Unsplash photo by Terence Burke.

The space shuttle was 4.48 million pounds of unfiltered awesome. This 122-foot hybrid space plane could boost more than 60,000 pounds into low Earth orbit. Sporting an aggregate thrust of 7.1 million pounds at liftoff, this mechanical marvel was, at the time of its introduction, the most complex contrivance ever built by man. I would assert that it was perhaps 3% as complicated as the human female, but it was nonetheless quite the rarefied piece of work.

My buddy Bob and I shared a fairly arboreal upbringing. Like me, Bob was a product of the Mississippi Delta. I endured mechanical engineering school with him back in the 1980’s. That guy was brilliant and had remarkably refined wit.

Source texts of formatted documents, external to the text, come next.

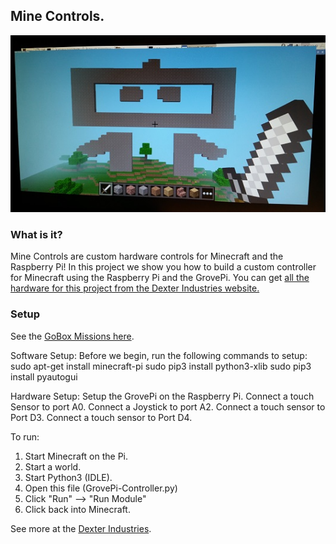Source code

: ## **Mine Controls.**

![Picture](Minecraft-dexter-industries.jpg)

### What is it?
Mine Controls are custom hardware controls for Minecraft and the Raspberry Pi!  In this project we show you how to build a custom controller for Minecraft using the Raspberry Pi and the GrovePi.  You can get [all the hardware for this project from the Dexter Industries website.](http://dexterindustries.com/grovepi)


### Setup
See the [GoBox Missions here](http://www.dexterindustries.com/goboxmissions/).

Software Setup:
  Before we begin, run the following commands to setup:
    sudo apt-get install minecraft-pi 
    sudo pip3 install python3-xlib
    sudo pip3 install pyautogui

Hardware Setup:
  Setup the GrovePi on the Raspberry Pi.
  Connect a touch Sensor to port A0.
  Connect a Joystick to port A2.
  Connect a touch sensor to Port D3.
  Connect a touch sensor to Port D4.

To run:
  1.  Start Minecraft on the Pi.
  2.  Start a world.
  3.  Start Python3 (IDLE).
  4.  Open this file (GrovePi-Controller.py)
  5.  Click "Run" --> "Run Module"
  6.  Click back into Minecraft.


See more at the [Dexter Industries](http://dexterindustries.com/).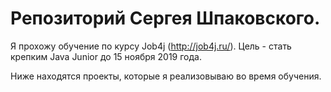 ﻿# Репозиторий Сергея Шпаковского.
Я прохожу обучение по курсу Job4j (http://job4j.ru/). Цель - стать крепким Java Junior до 15 ноября 2019 года.

Ниже находятся проекты, которые я реализовываю во время обучения.
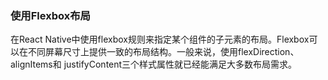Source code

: ### 使用Flexbox布局
在React Native中使用flexbox规则来指定某个组件的子元素的布局。Flexbox可以在不同屏幕尺寸上提供一致的布局结构。一般来说，使用flexDirection、alignItems和 justifyContent三个样式属性就已经能满足大多数布局需求。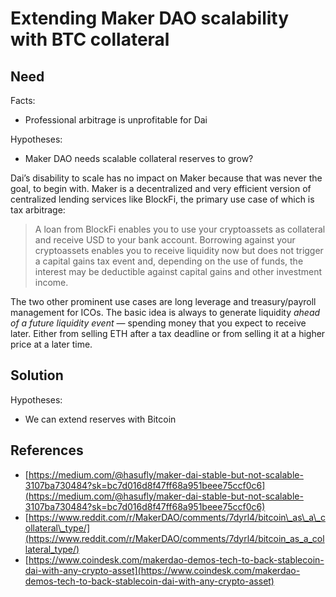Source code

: # Extending Maker DAO scalability with BTC collateral

## Need

Facts:

* Professional arbitrage is unprofitable for Dai

Hypotheses:

* Maker DAO needs scalable collateral reserves to grow?

Dai’s disability to scale has no impact on Maker because that was never the goal, to begin with. Maker is a decentralized and very efficient version of centralized lending services like BlockFi, the primary use case of which is tax arbitrage:

> A loan from BlockFi enables you to use your cryptoassets as collateral and receive USD to your bank account. Borrowing against your cryptoassets enables you to receive liquidity now but does not trigger a capital gains tax event and, depending on the use of funds, the interest may be deductible against capital gains and other investment income.

The two other prominent use cases are long leverage and treasury/payroll management for ICOs. The basic idea is always to generate liquidity _ahead of a future liquidity event_ — spending money that you expect to receive later. Either from selling ETH after a tax deadline or from selling it at a higher price at a later time.

## Solution

Hypotheses:

* We can extend reserves with Bitcoin 

## References

* [https://medium.com/@hasufly/maker-dai-stable-but-not-scalable-3107ba730484?sk=bc7d016d8f47ff68a951beee75ccf0c6](https://medium.com/@hasufly/maker-dai-stable-but-not-scalable-3107ba730484?sk=bc7d016d8f47ff68a951beee75ccf0c6)
* [https://www.reddit.com/r/MakerDAO/comments/7dyrl4/bitcoin\_as\_a\_collateral\_type/](https://www.reddit.com/r/MakerDAO/comments/7dyrl4/bitcoin_as_a_collateral_type/)
* [https://www.coindesk.com/makerdao-demos-tech-to-back-stablecoin-dai-with-any-crypto-asset](https://www.coindesk.com/makerdao-demos-tech-to-back-stablecoin-dai-with-any-crypto-asset)

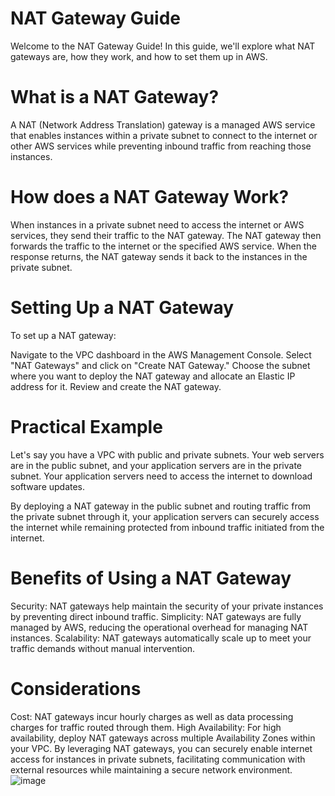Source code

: # NAT Gateway Guide
Welcome to the NAT Gateway Guide! In this guide, we'll explore what NAT gateways are, how they work, and how to set them up in AWS.

# What is a NAT Gateway?
A NAT (Network Address Translation) gateway is a managed AWS service that enables instances within a private subnet to connect to the internet or other AWS services while preventing inbound traffic from reaching those instances.

# How does a NAT Gateway Work?
When instances in a private subnet need to access the internet or AWS services, they send their traffic to the NAT gateway. The NAT gateway then forwards the traffic to the internet or the specified AWS service. When the response returns, the NAT gateway sends it back to the instances in the private subnet.

# Setting Up a NAT Gateway
To set up a NAT gateway:

Navigate to the VPC dashboard in the AWS Management Console.
Select "NAT Gateways" and click on "Create NAT Gateway."
Choose the subnet where you want to deploy the NAT gateway and allocate an Elastic IP address for it.
Review and create the NAT gateway.
# Practical Example
Let's say you have a VPC with public and private subnets. Your web servers are in the public subnet, and your application servers are in the private subnet. Your application servers need to access the internet to download software updates.

By deploying a NAT gateway in the public subnet and routing traffic from the private subnet through it, your application servers can securely access the internet while remaining protected from inbound traffic initiated from the internet.

# Benefits of Using a NAT Gateway
Security: NAT gateways help maintain the security of your private instances by preventing direct inbound traffic.
Simplicity: NAT gateways are fully managed by AWS, reducing the operational overhead for managing NAT instances.
Scalability: NAT gateways automatically scale up to meet your traffic demands without manual intervention.
# Considerations
Cost: NAT gateways incur hourly charges as well as data processing charges for traffic routed through them.
High Availability: For high availability, deploy NAT gateways across multiple Availability Zones within your VPC.
By leveraging NAT gateways, you can securely enable internet access for instances in private subnets, facilitating communication with external resources while maintaining a secure network environment.
![image](https://github.com/user-attachments/assets/a56411da-c7a0-49d3-89c9-488ce9028d94)

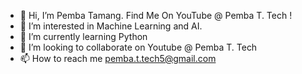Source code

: - 👋 Hi, I’m Pemba Tamang. Find Me On YouTube @ Pemba T. Tech !
- 👀 I’m interested in Machine Learning and AI.
- 🌱 I’m currently learning Python
- 💞️ I’m looking to collaborate on Youtube @ Pemba T. Tech
- 📫 How to reach me pemba.t.tech5@gmail.com

<!---
pembattech/pembattech is a ✨ special ✨ repository because its `README.md` (this file) appears on your GitHub profile.
You can click the Preview link to take a look at your changes.
--->

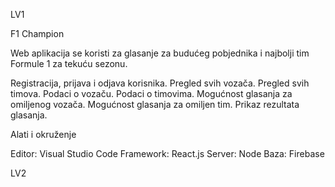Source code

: LV1

F1 Champion

Web aplikacija se koristi za glasanje za budućeg pobjednika i najbolji tim Formule 1 za tekuću sezonu.

  Registracija, prijava i odjava korisnika.
  Pregled svih vozača.
  Pregled svih timova.
  Podaci o vozaču.
  Podaci o timovima.
  Mogućnost glasanja za omiljenog vozača.
  Mogućnost glasanja za omiljen tim.
  Prikaz rezultata glasanja.
  
Alati i okruženje

  Editor: Visual Studio Code
  Framework: React.js
  Server: Node
  Baza: Firebase
  
  LV2
  
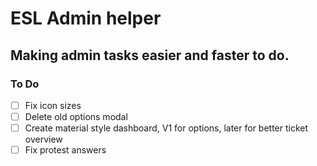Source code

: # ESL Admin helper
## Making admin tasks easier and faster to do.

### To Do
- [ ] Fix icon sizes
- [ ] Delete old options modal
- [ ] Create material style dashboard, V1 for options, later for better ticket overview
- [ ] Fix protest answers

I headed off for the Army after graduation. Bob stuck around to get a master’s degree in materials science. After successfully defending his thesis, Bob took a job with Lockheed Martin and moved to Cape Canaveral to work on the space shuttle. Lots of folks talk about being a rocket scientist. Bob actually did something about it.

his gentleman came from Mississippi. Without him we’d all likely still
be slow dancing to Glen Miller tunes. You’re welcome for that.

Yes, We’re a Bit Sensitive…

A point of personal privilege concerning Mississippi — after living all over the world, I invested quite a lot of effort in getting back here.

To the tolerant, enlightened population of both esteemed coasts, Mississippi is the nation’s dimwitted inbred third cousin. Geopolitically, we are the family member who is forever getting locked away in the basement when company comes over. Much of the nation views us as a bit of an embarrassment. To the elites we are politically, culturally, and intellectually irrelevant. Nothing good could come out of such an unenlightened backwater dump.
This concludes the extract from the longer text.